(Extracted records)
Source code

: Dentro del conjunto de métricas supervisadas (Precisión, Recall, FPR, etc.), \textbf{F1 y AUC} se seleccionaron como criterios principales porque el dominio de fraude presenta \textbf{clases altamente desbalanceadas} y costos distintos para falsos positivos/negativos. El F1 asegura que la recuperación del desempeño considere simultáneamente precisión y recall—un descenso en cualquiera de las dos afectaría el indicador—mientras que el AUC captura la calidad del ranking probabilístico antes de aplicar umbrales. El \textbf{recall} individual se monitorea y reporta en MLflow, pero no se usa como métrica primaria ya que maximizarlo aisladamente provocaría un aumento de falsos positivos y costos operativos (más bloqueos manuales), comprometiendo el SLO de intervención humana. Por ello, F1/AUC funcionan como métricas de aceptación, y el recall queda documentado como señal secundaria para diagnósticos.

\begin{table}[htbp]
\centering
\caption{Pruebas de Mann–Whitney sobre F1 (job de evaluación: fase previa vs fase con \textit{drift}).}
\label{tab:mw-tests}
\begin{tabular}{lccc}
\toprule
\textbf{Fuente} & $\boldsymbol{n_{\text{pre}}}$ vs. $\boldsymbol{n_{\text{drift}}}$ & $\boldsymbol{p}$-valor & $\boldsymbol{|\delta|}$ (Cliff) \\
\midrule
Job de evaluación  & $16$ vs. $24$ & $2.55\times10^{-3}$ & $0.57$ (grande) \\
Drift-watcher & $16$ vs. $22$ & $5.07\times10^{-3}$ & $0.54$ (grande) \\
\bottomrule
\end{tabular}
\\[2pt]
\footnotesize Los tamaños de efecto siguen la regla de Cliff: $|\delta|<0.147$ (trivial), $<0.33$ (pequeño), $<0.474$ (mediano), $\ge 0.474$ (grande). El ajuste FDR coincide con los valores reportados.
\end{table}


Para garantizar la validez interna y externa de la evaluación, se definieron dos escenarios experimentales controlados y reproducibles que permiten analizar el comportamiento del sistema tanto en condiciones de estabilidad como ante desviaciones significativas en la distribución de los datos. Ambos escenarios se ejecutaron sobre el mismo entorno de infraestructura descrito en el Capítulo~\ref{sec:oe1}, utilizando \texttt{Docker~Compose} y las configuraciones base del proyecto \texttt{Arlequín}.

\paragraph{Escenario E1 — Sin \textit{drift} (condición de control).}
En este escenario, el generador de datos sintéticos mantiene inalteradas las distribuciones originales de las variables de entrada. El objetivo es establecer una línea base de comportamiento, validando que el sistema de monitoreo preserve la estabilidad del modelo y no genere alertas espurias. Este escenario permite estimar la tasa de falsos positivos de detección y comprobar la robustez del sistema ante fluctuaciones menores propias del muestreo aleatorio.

#### [Problem to solve]
Word for word, write out every entry shown above.

#### [Response]
Source code

: Dentro del conjunto de métricas supervisadas (Precisión, Recall, FPR, etc.), \textbf{F1 y AUC} se seleccionaron como criterios principales porque el dominio de fraude presenta \textbf{clases altamente desbalanceadas} y costos distintos para falsos positivos/negativos. El F1 asegura que la recuperación del desempeño considere simultáneamente precisión y recall—un descenso en cualquiera de las dos afectaría el indicador—mientras que el AUC captura la calidad del ranking probabilístico antes de aplicar umbrales. El \textbf{recall} individual se monitorea y reporta en MLflow, pero no se usa como métrica primaria ya que maximizarlo aisladamente provocaría un aumento de falsos positivos y costos operativos (más bloqueos manuales), comprometiendo el SLO de intervención humana. Por ello, F1/AUC funcionan como métricas de aceptación, y el recall queda documentado como señal secundaria para diagnósticos.

\begin{table}[htbp]
\centering
\caption{Pruebas de Mann–Whitney sobre F1 (job de evaluación: fase previa vs fase con \textit{drift}).}
\label{tab:mw-tests}
\begin{tabular}{lccc}
\toprule
\textbf{Fuente} & $\boldsymbol{n_{\text{pre}}}$ vs. $\boldsymbol{n_{\text{drift}}}$ & $\boldsymbol{p}$-valor & $\boldsymbol{|\delta|}$ (Cliff) \\
\midrule
Job de evaluación  & $16$ vs. $24$ & $2.55\times10^{-3}$ & $0.57$ (grande) \\
Drift-watcher & $16$ vs. $22$ & $5.07\times10^{-3}$ & $0.54$ (grande) \\
\bottomrule
\end{tabular}
\\[2pt]
\footnotesize Los tamaños de efecto siguen la regla de Cliff: $|\delta|<0.147$ (trivial), $<0.33$ (pequeño), $<0.474$ (mediano), $\ge 0.474$ (grande). El ajuste FDR coincide con los valores reportados.
\end{table}


Para garantizar la validez interna y externa de la evaluación, se definieron dos escenarios experimentales controlados y reproducibles que permiten analizar el comportamiento del sistema tanto en condiciones de estabilidad como ante desviaciones significativas en la distribución de los datos. Ambos escenarios se ejecutaron sobre el mismo entorno de infraestructura descrito en el Capítulo~\ref{sec:oe1}, utilizando \texttt{Docker~Compose} y las configuraciones base del proyecto \texttt{Arlequín}.

\paragraph{Escenario E1 — Sin \textit{drift} (condición de control).}
En este escenario, el generador de datos sintéticos mantiene inalteradas las distribuciones originales de las variables de entrada. El objetivo es establecer una línea base de comportamiento, validando que el sistema de monitoreo preserve la estabilidad del modelo y no genere alertas espurias. Este escenario permite estimar la tasa de falsos positivos de detección y comprobar la robustez del sistema ante fluctuaciones menores propias del muestreo aleatorio.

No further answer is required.